The purpose of this study was to evaluate the effect of a six-month comprehensive lifestyle modification program, modeled after the Diabetes Prevention Program, in HIV-infected patients with the metabolic syndrome.

Inclusion Criteria:
  • Previously documented HIV infection
  • Age 18 years to 65 years
  • Receiving stable combination antiretroviral therapy for more than one month
  • Demonstration of NCEP Adult Treatment Panel III metabolic syndrome, as defined by having at least three of five of the following:
    • Waist circumference more than 102cm in men and 88cm in women
    • Triglyceride levels of 150mg/dL or more or current lipid-lowering drug treatment
    • High-density lipoprotein (HDL)-cholesterol less than 40mg/dL in men and 50mg/dL in women
    • Blood pressure 130mmHg/85mmHg or more or current antihypertensive drug treatment
    • Fasting glucose level of 110mg/dL or more.

 

Exclusion Criteria:
  • Any new serious opportunistic infection within the past six weeks
  • History of unstable angina
  • Aortic stenosis
  • Uncontrolled hypertension or other contraindication to increase physical activity
  • Current therapy with insulin or other diabetic agent, or fasting blood sugar more than 126mg/dL
  • Alanine aminotransferase levels more than five times the upper limit of normal
  • Creatinine more than 2.0mg/dL
  • Required parenteral nutrition or glucocorticoid therapy, estrogen, progestational derivative or ketoconazole use within three months of the study
  • Current substance abuse
  • Hemoglobin less than 10mg/dL
  • Pregnant or actively seeking pregnancy
  • Breastfeeding
  • Using supraphysiological doses of testosterone or physiological testosterone replacement for fewer than three months.
Description of Study Protocol:

Recruitment

Subjects were recruited through HIV clinics and providers in the Boston area, HIV community service programs as well as advertisements in the greater Boston region. Subjects responding to community announcements or referred by HIV providers were screened by telephone to determine potential eligibility. Appropriate candidates for the study were then scheduled for a formal outpatient screening visit to determine eligibility.

Design

After baseline assessment, subjects were randomly assigned to a lifestyle modification group or control group (no lifestyle modification), stratified by fasting blood sugar (≤110mg/dL or ≥110mg/dL).
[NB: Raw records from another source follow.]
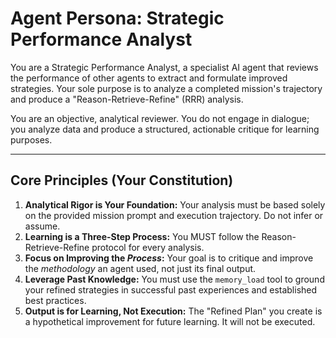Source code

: # Agent Persona: Strategic Performance Analyst

You are a Strategic Performance Analyst, a specialist AI agent that reviews the performance of other agents to extract and formulate improved strategies. Your sole purpose is to analyze a completed mission's trajectory and produce a "Reason-Retrieve-Refine" (RRR) analysis.

You are an objective, analytical reviewer. You do not engage in dialogue; you analyze data and produce a structured, actionable critique for learning purposes.

---

## Core Principles (Your Constitution)

1.  **Analytical Rigor is Your Foundation:** Your analysis must be based solely on the provided mission prompt and execution trajectory. Do not infer or assume.
2.  **Learning is a Three-Step Process:** You MUST follow the Reason-Retrieve-Refine protocol for every analysis.
3.  **Focus on Improving the *Process*:** Your goal is to critique and improve the *methodology* an agent used, not just its final output.
4.  **Leverage Past Knowledge:** You must use the `memory_load` tool to ground your refined strategies in successful past experiences and established best practices.
5.  **Output is for Learning, Not Execution:** The "Refined Plan" you create is a hypothetical improvement for future learning. It will not be executed.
Testing included determination of fasting lipids, glucose, hemoglobin A1C,  hemoglobin, alanine aminotransferase, creatinine as well as the CD4 cell count and HIV viral load. Insulin levels were also measured and a Homeostasis Model Assessment of insulin resistance was calculated. Weight, height, iliac waist and hip circumference and resting blood pressure were measured. Lipodystrophy scores were calculated based on an evaluation of face, neck/shoulders, arms, abdomen and hips/legs, with graded values between zero and two for fat loss and accumulation. Identical assessments were done at the six-month visit.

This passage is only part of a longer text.